Childcare court reports will fill ‘void’, says judge

Court reporting project to reveal workings of childcare proceedings for first time

Noeline Blackwell, director of Flac, Judge Rosemary Horgan, President of the District Court,  and Dr Carol Coulter, director of the Child Care Law Reporting Project, at the launch of the childlawproject.ie website in Dublin yesterday. Photograph: Alan Betson

Noeline Blackwell, director of Flac, Judge Rosemary Horgan, President of the District Court, and Dr Carol Coulter, director of the Child Care Law Reporting Project, at the launch of the childlawproject.ie website in Dublin yesterday. Photograph: Alan Betson

Fri, Apr 5, 2013, 06:51

A pioneering new reporting project will go a long way to filling a “void of information” on how the courts deal with sensitive childcare cases, the president of the District Court has said.

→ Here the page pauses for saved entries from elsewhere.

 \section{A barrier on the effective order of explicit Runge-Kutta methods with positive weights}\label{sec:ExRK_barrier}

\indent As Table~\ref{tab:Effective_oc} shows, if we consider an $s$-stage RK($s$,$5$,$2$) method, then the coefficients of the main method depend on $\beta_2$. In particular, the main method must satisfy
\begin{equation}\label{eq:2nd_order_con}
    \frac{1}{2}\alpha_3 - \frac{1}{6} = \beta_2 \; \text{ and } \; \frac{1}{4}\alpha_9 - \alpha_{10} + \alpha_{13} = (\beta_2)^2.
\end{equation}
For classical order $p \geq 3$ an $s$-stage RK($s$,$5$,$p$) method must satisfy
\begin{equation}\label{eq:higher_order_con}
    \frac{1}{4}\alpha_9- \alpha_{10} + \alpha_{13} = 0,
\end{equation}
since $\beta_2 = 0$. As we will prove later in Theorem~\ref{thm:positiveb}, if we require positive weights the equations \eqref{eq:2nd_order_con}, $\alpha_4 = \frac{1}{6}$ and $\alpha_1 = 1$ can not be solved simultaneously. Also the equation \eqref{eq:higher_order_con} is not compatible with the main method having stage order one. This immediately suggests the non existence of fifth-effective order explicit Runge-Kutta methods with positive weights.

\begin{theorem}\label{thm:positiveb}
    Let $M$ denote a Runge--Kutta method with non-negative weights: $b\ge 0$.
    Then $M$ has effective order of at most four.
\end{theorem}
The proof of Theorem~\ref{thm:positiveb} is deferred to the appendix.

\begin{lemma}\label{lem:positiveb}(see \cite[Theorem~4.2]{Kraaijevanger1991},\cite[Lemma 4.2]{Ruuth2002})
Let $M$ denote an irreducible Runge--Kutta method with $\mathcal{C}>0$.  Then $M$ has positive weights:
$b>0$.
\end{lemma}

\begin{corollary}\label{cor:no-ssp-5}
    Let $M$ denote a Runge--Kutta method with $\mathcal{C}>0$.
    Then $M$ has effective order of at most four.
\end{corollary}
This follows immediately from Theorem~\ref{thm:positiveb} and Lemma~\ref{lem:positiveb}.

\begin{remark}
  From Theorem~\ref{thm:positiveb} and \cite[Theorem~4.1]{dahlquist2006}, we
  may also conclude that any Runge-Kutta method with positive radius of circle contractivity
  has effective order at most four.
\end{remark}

Speaking at the launch of the Child Care Law Reporting Project, which will give the public an insight for the first time into proceedings where children are taken into State care, Judge Rosemary Horgan said the initiative would help dispel public misapprehensions about the area.

She said public childcare law was in need of greater transparency. “Given the gravity of such cases, a greater degree of information outlining the role, practices and procedures adopted by the courts in such instances is vital,” Judge Horgan said.

“This will enable the public to have a greater understanding of the vast range of issues presented in these cases and the methods which the courts use to make their decisions.”

Under the initiative, directed by former Irish Times journalist Carol Coulter, reports will be published online outlining the facts of a representative selection of childcare cases heard across the State.


In camera rule
Reports on such cases have not previously been available, due to the in camera rule that prohibit journalists and other members of the public from attending childcare proceedings.

The first batch of reports, which were published online yesterday, reveal the reasons why the Health Service Executive seeks orders taking children into interim or long-term care, the responses of the families concerned and the input of the judges hearing the cases. The reports do not identify the children or their families.

Among the 30 cases published are one in which a baby was reported as having been placed in a wheelie bin by her mother who suffered from mental illness; one in which a 16-year-old girl asked to come into care; and one in which four children returned to their mother, a recovering alcoholic, after a period in care.

The judge said the site would go a long way to “filling a void of information” so that everybody concerned with child welfare, including those who come before the courts, legislators and the general public “can address these issues with the knowledge of the realities of the various situations, rather than on the basis of conjecture”.


‘Veil of secrecy’
Setting out the aims of the project, Dr Coulter said she hoped it would help lift the “veil of secrecy” that had surrounded State care for vulnerable children for too long.

While public discussion of child welfare was often driven by failures and catastrophes, the reports would give a snapshot of routine cases as they went through the courts.

Dr Coulter said the project would probably reveal different practices in courts around the country.

Minister for Children Frances Fitzgerald, who signed off on the regulation allowing for the project to be carried out, said it would shed light into a complex area and help inform public policy.

“It’s a turning point in terms of an openness and a transparency about what is happening in our courts in relation to childcare and family law,” she said.

The reporting initiative is co-funded by Atlantic Philanthropies, the One Foundation and the Department of Children.